What is a disability?
Firstly, it is important to understand what a ‘disability’ is. The United Nations Convention on the Rights of Persons with a Disability recognises that a disability may result from the interaction between long-term impairments which, in interacting with barriers in everyday lives, prevent that person from participating in the community on the same basis as everyone.
A disability can be visible or hidden, temporary or permanent and may have a minimal or substantial impact on a person’s abilities.
Are people with disabilities involved in the criminal justice system?
Yes, people with disabilities can be, and are, involved in the criminal justice system. The Law Council of Australia’s Justice Project found that people with a disability have high levels of interaction with the criminal justice system as victims, offenders and prisoners.

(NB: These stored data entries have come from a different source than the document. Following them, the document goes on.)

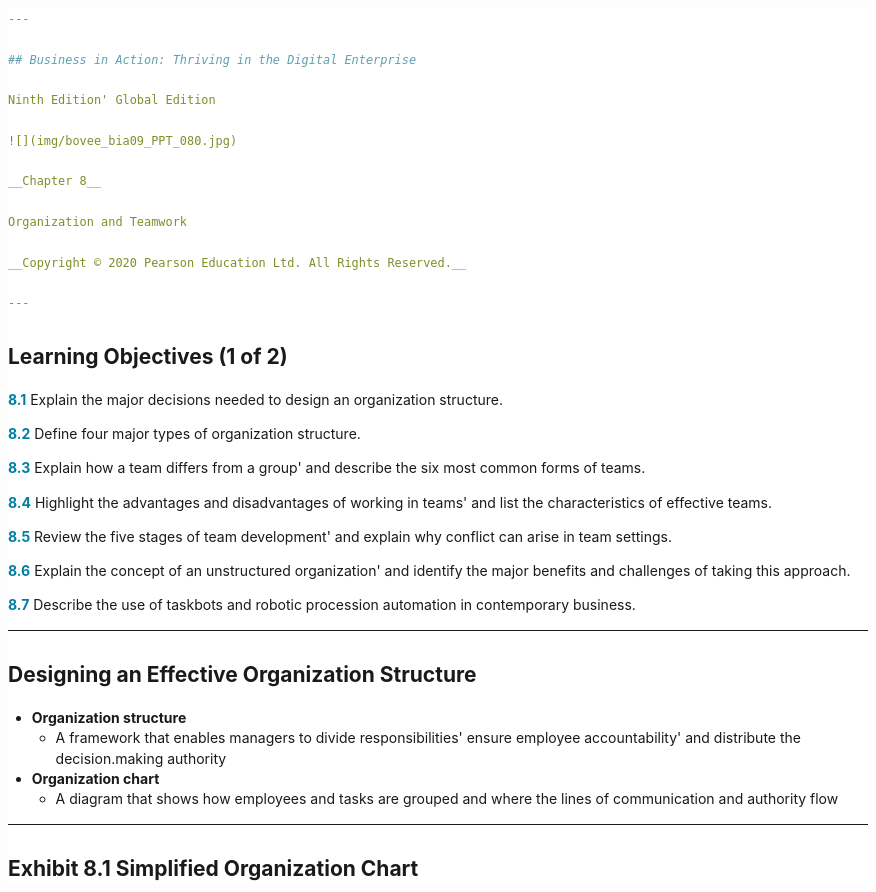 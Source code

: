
 ```yaml
---

## Business in Action: Thriving in the Digital Enterprise

Ninth Edition' Global Edition

![](img/bovee_bia09_PPT_080.jpg)

__Chapter 8__

Organization and Teamwork

__Copyright © 2020 Pearson Education Ltd. All Rights Reserved.__

---
```


## Learning Objectives (1 of 2)

<span style="color:#007FA3"> __8.1__ </span> Explain the major decisions needed to design an organization structure.

<span style="color:#007FA3"> __8.2__ </span> Define four major types of organization structure.

<span style="color:#007FA3"> __8.3__ </span> Explain how a team differs from a group' and describe the six most common forms of teams.

<span style="color:#007FA3"> __8.4__ </span> Highlight the advantages and disadvantages of working in teams' and list the characteristics of effective teams.

<span style="color:#007FA3"> __8.5__ </span> Review the five stages of team development' and explain why conflict can arise in team settings.

<span style="color:#007FA3"> __8.6__ </span> Explain the concept of an unstructured organization' and identify the major benefits and challenges of taking this approach.

<span style="color:#007FA3"> __8.7__ </span> Describe the use of taskbots and robotic procession automation in contemporary business.

---

## Designing an Effective Organization Structure

* __Organization structure__
  * A framework that enables managers to divide responsibilities' ensure employee accountability' and distribute the decision.making authority
* __Organization chart__
  * A diagram that shows how employees and tasks are grouped and where the lines of communication and authority flow

---

## Exhibit 8.1 Simplified Organization Chart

Numerous studies have found that people with disabilities are over-represented in the Australian prison population. Human Rights Watch have reported that, although people with disabilities comprised around 18 per cent of the Australian population, they constitute almost 50% of Australia’s prison population. In their 2017 report, the NSW Mental Health Commission stated that 50 per cent of adult prisoners had been diagnosed with or treated for a mental health condition. Additionally, the commission found that 87 per cent of young people in custody have a past or present psychological impairment.
The over-representation of people with disabilities in Queensland corrective facilities is equally harrowing. The prevalence of intellectual disability in the general Australian population is approximately 1 – 2%. According to a 2002 survey conducted by Queensland Corrective Services, people with an intellectual disability made up approximately 10% of the prison population. This means that people with an intellectual disability are imprisoned at five times the rate of people without an intellectual disability.
How are prisons affected by COVID-19?
Social distancing is the primary strategy that the Australian Government has advocated to prevent the spread of COVID-19.
COVID-19 spreads mainly among people who are in close contact (within about 6 feet) for a prolonged period. Spread happens when an infected person coughs, sneezes, or talks, and droplets from their mouth or nose are launched into the air and land in the mouths or noses of people nearby. The droplets can also be inhaled into the lungs.
However, social distancing is not possible in Australian prisons. The design of Australian prisons means that people are almost always in close proximity with one another. This problem is further exacerbated by the fact that many Australian prisons are overcrowded, often unhygienic, and prisoners have limited access to health care.
The risk of COVID-19 spreading extends to the broader community, as people churn through the prison system on a daily basis. Many people come and go from prisons including prison staff, contractors, health professionals and educators. As a result, there is ample opportunity for COVID-19 to enter a prison, and for it to go back out into the community.
The unhygienic and close-proximity qualities of prison make the transmission of COVID-19 extremely easy. Once one prisoner or official is infected, COVID-19 will spread through the centre like wildfire, hopping form one person to another.
What should the government do about this?
State governments must take urgent steps to reduce the number of people in the prisons and stem the tide of those coming into the legal system as part of their response to this unprecedented public health emergency. Governments must employ coordinated and structured release as soon as possible – before infections in prison occur – to safeguard everyone.